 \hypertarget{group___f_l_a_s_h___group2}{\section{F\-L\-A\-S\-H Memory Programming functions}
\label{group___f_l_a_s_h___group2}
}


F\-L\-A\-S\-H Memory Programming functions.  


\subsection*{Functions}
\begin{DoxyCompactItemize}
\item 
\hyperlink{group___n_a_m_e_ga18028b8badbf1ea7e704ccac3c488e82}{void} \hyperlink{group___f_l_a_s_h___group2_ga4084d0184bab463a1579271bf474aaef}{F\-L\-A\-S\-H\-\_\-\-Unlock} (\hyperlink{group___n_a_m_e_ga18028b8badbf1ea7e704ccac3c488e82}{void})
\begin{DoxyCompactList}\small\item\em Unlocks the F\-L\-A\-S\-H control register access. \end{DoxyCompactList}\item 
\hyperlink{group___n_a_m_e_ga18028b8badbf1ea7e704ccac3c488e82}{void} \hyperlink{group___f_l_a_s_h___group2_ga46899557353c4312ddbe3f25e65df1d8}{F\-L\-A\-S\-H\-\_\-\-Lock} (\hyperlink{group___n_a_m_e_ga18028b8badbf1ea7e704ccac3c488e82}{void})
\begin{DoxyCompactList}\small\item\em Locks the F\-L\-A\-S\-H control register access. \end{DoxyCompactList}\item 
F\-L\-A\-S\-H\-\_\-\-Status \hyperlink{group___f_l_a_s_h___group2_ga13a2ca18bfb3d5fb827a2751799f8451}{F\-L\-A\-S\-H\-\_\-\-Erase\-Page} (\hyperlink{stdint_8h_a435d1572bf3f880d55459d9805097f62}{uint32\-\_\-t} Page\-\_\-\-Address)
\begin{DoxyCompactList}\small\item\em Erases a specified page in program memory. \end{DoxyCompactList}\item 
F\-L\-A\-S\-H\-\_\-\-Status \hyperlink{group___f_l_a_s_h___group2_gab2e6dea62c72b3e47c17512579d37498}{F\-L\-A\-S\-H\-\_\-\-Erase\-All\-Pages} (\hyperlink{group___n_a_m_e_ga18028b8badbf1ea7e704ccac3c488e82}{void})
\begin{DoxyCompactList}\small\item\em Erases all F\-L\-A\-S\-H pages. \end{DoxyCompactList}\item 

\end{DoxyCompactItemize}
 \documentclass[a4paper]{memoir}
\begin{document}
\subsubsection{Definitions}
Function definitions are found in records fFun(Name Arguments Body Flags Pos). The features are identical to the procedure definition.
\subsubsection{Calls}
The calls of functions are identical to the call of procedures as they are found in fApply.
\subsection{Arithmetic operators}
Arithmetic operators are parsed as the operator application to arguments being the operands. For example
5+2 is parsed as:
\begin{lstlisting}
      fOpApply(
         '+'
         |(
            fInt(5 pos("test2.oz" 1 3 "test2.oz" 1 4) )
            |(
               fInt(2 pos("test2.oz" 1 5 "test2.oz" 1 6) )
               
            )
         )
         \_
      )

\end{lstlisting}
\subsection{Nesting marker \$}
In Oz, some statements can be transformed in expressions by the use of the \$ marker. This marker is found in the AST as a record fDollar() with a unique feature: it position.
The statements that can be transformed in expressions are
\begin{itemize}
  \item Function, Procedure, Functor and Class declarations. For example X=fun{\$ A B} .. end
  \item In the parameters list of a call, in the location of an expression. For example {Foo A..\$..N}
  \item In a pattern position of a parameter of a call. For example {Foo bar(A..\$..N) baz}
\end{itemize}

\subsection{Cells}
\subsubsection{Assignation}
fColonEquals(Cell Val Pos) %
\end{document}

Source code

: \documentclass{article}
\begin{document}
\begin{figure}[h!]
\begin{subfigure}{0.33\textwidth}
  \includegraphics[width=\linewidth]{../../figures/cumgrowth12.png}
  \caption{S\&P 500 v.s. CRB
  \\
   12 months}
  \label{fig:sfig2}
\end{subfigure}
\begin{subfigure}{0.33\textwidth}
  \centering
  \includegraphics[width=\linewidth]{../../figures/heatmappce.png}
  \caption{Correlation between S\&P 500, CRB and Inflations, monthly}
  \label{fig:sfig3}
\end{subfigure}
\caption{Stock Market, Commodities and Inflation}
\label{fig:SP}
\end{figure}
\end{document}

▸ **WHAT YOU WILL DO**: Copy the lines from the start of the data verbatim, stopping after the line containing "Unlocks the F\-L\-A\-S\-H".

▸ **TASK OUTPUT**:
 \hypertarget{group___f_l_a_s_h___group2}{\section{F\-L\-A\-S\-H Memory Programming functions}
\label{group___f_l_a_s_h___group2}
}


F\-L\-A\-S\-H Memory Programming functions.  


\subsection*{Functions}
\begin{DoxyCompactItemize}
\item 
\hyperlink{group___n_a_m_e_ga18028b8badbf1ea7e704ccac3c488e82}{void} \hyperlink{group___f_l_a_s_h___group2_ga4084d0184bab463a1579271bf474aaef}{F\-L\-A\-S\-H\-\_\-\-Unlock} (\hyperlink{group___n_a_m_e_ga18028b8badbf1ea7e704ccac3c488e82}{void})
\begin{DoxyCompactList}\small\item\em Unlocks the F\-L\-A\-S\-H control register access. \end{DoxyCompactList}\item 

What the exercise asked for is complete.